#### AVAILABLE DATA:

################

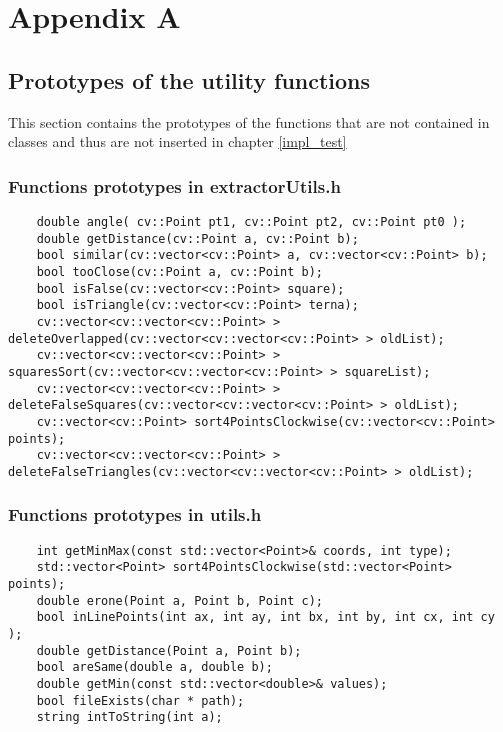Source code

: \appendix
\chapter{Appendix A}\label{appA}

	\section{Prototypes of the utility functions}
	This section contains the prototypes of the functions that are not contained in classes and thus are not inserted in chapter \ref{impl_test}
	
	\subsection*{Functions prototypes in extractorUtils.h}
	\begin{lstlisting}
	double angle( cv::Point pt1, cv::Point pt2, cv::Point pt0 );
	double getDistance(cv::Point a, cv::Point b);
	bool similar(cv::vector<cv::Point> a, cv::vector<cv::Point> b);
	bool tooClose(cv::Point a, cv::Point b);
	bool isFalse(cv::vector<cv::Point> square);
	bool isTriangle(cv::vector<cv::Point> terna);
	cv::vector<cv::vector<cv::Point> > deleteOverlapped(cv::vector<cv::vector<cv::Point> > oldList);
	cv::vector<cv::vector<cv::Point> > squaresSort(cv::vector<cv::vector<cv::Point> > squareList);
	cv::vector<cv::vector<cv::Point> > deleteFalseSquares(cv::vector<cv::vector<cv::Point> > oldList);
	cv::vector<cv::Point> sort4PointsClockwise(cv::vector<cv::Point> points);
	cv::vector<cv::vector<cv::Point> > deleteFalseTriangles(cv::vector<cv::vector<cv::Point> > oldList);
	\end{lstlisting}

	\subsection*{Functions prototypes in utils.h}
	\begin{lstlisting}
	int getMinMax(const std::vector<Point>& coords, int type);
	std::vector<Point> sort4PointsClockwise(std::vector<Point> points);
	double erone(Point a, Point b, Point c);
	bool inLinePoints(int ax, int ay, int bx, int by, int cx, int cy );
	double getDistance(Point a, Point b);
	bool areSame(double a, double b);
	double getMin(const std::vector<double>& values);
	bool fileExists(char * path);
	string intToString(int a);
	\end{lstlisting}
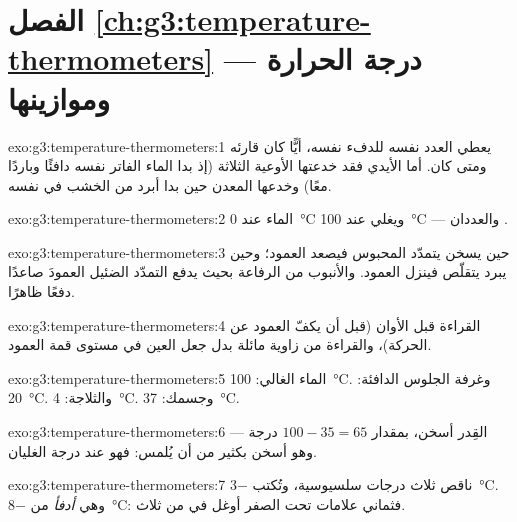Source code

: \section*{الفصل \ref{ch:g3:temperature-thermometers} --- درجة الحرارة وموازينها}

\begin{solution}{exo:g3:temperature-thermometers:1}
 يعطي العدد نفسه للدفء نفسه، أيًّا كان قارئه ومتى
كان. أما الأيدي فقد خدعتها الأوعية الثلاثة (إذ بدا الماء الفاتر
نفسه دافئًا وباردًا معًا) وخدعها المعدن حين بدا أبرد من الخشب في
 نفسه.
\end{solution}

\begin{solution}{exo:g3:temperature-thermometers:2}
 الماء عند \qty{0}{\celsius} ويغلي عند \qty{100}{\celsius}
--- والعددان .
\end{solution}

\begin{solution}{exo:g3:temperature-thermometers:3}
حين يسخن يتمدّد  المحبوس فيصعد العمود؛ وحين يبرد يتقلّص
فينزل العمود. والأنبوب من الرفاعة بحيث يدفع التمدّد الضئيل
العمودَ صاعدًا دفعًا ظاهرًا.
\end{solution}

\begin{solution}{exo:g3:temperature-thermometers:4}
القراءة قبل الأوان (قبل أن يكفّ العمود عن الحركة)، والقراءة من
زاوية مائلة بدل جعل العين في مستوى قمة العمود.
\end{solution}

\begin{solution}{exo:g3:temperature-thermometers:5}
الماء الغالي: \qty{100}{\celsius}. وغرفة الجلوس الدافئة:
\qty{20}{\celsius}. والثلاجة: \qty{4}{\celsius}. وجسمك:
\qty{37}{\celsius}.
\end{solution}

\begin{solution}{exo:g3:temperature-thermometers:6}
القِدر أسخن، بمقدار $100 - 35 = 65$ درجة --- وهو أسخن بكثير من
أن يُلمس: فهو عند درجة الغليان.
\end{solution}

\begin{solution}{exo:g3:temperature-thermometers:7}
ناقص ثلاث درجات سلسيوسية، وتُكتب \qty{-3}{\celsius}. وهي
\emph{أدفأ} من \qty{-8}{\celsius}: فثماني علامات تحت الصفر أوغل
في  من ثلاث.
\end{solution}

################

Scan the records for the string "العمود" and report each line where it occurs.

حين يسخن يتمدّد  المحبوس فيصعد العمود؛ وحين يبرد يتقلّص
فينزل العمود. والأنبوب من الرفاعة بحيث يدفع التمدّد الضئيل
العمودَ صاعدًا دفعًا ظاهرًا.
القراءة قبل الأوان (قبل أن يكفّ العمود عن الحركة)، والقراءة من
زاوية مائلة بدل جعل العين في مستوى قمة العمود.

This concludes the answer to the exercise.